SHOPPES

02-29-2004

Having been raised to shop in the suburbs of cities like Pittsburgh, the strip mall and shopping plaza were common place. In the shadows of the great steel industry, many of these shopping centers seemed past their prime, especially by the late 80's when I really started noticing how much I did not like them. Malls were totally the way to go.

Now that I live in Florida, it is painfully clear that the plaza and strip mall never went out of style here. The malls are all owned by some greater corporation [apparently centered in Australia?] and are fairly generic. Even the super malls appear the same with respect to one another. So what's so special about the plazas?

Hardly a month goes by where I don't notice some new shopping center being built. Some new plywood sign, "FUTURE LOCATION OF blank." A few weeks later I see the name. This part always gets me; if the new paved lego-look-alike plaza is standing where a bunch of trees used to be, the name involves trees somehow. Northwood. Evergreen. Palms. Rarely do I see any of the original trees still standing, but smaller, younger trees are tossed in between parking spots so developers can meet the quota for greenspace on the lot. Why bother, if the trees ever get big enough to be worth much, their roots will disrupt the pavement and probably get cut up to keep things even in the lot.
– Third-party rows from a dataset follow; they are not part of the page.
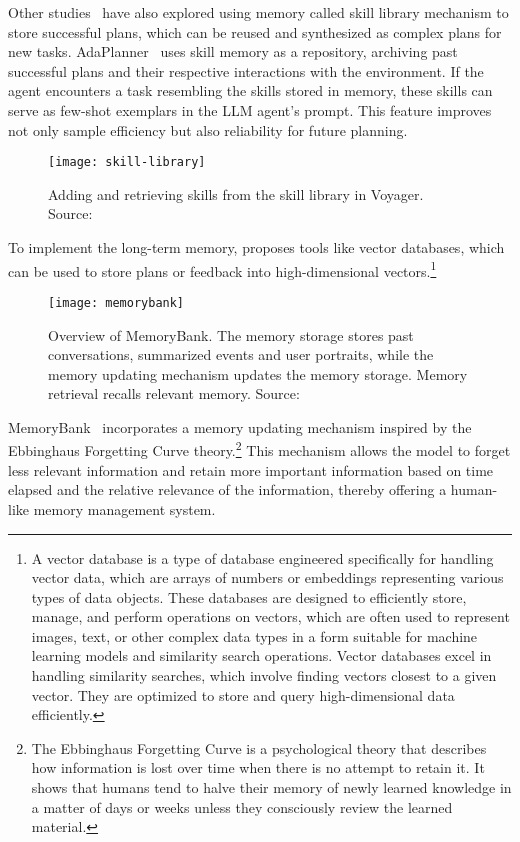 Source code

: Other studies~\cite{sun2023adaplanner, wang2023voyager} have also explored using memory called skill library mechanism to store successful plans, which can be reused and synthesized as complex plans for new tasks.
AdaPlanner~\cite{sun2023adaplanner} uses skill memory as a repository, archiving past successful plans and their respective interactions with the environment.
If the agent encounters a task resembling the skills stored in memory, these skills can serve as few-shot exemplars in the LLM agent’s prompt.
This feature improves not only sample efficiency but also reliability for future planning.
\begin{figure}[h!]
	\centering
	\texttt{[image: skill-library]}
	\caption{Adding and retrieving skills from the skill library in Voyager. Source: \textcite{sun2023adaplanner}}
	\label{fig:skill-library}
\end{figure}
To implement the long-term memory, \textcite{wang2023voyager, wang2021milvus} proposes tools like vector databases, which can be used to store plans or feedback into high-dimensional vectors.\footnote{A vector database is a type of database engineered specifically for handling vector data, which are arrays of numbers or embeddings representing various types of data objects.
	These databases are designed to efficiently store, manage, and perform operations on vectors, which are often used to represent images, text, or other complex data types in a form suitable for machine learning models and similarity search operations.
	Vector databases excel in handling similarity searches, which involve finding vectors closest to a given vector.
	They are optimized to store and query high-dimensional data efficiently.}
\begin{figure}[h!]
	\centering
	\texttt{[image: memorybank]}
	\caption{Overview of MemoryBank. The memory storage stores past conversations, summarized events and user portraits, while the memory updating mechanism updates the memory storage. Memory retrieval recalls relevant memory. Source: \textcite{zhong2023memorybankenhancinglargelanguage}}
	\label{fig:memorybank}
\end{figure}
MemoryBank~\cite{zhong2023memorybankenhancinglargelanguage} incorporates a memory updating mechanism inspired by the Ebbinghaus Forgetting Curve theory.\footnote{The Ebbinghaus Forgetting Curve is a psychological theory that describes how information is lost over time when there is no attempt to retain it.
	It shows that humans tend to halve their memory of newly learned knowledge in a matter of days or weeks unless they consciously review the learned material.}
This mechanism allows the model to forget less relevant information and retain more important information based on time elapsed and the relative relevance of the information, thereby offering a human-like memory management system.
But this wasn't even my point.

Back to the naming of these havens for commerce... Many of them are new, or left over from the 70's [where I come from]. And all of them I have seen have been in the States. Does it bother anyone else to see these places called "shoppes" or "centres?" Does the term "shoppes" make people think it is downtown in a burgeoning city with brick streets and storefronts that run right into the next one because there is no more space left between the buildings? Does "centre" make people think it is British or somehow more sophisticated? Are these names fooling anyone?

Who's up for a trip to the Brentwood Centre Shoppes? I need something from the Chinese take-out, the cellular phone store, and Target has a sale.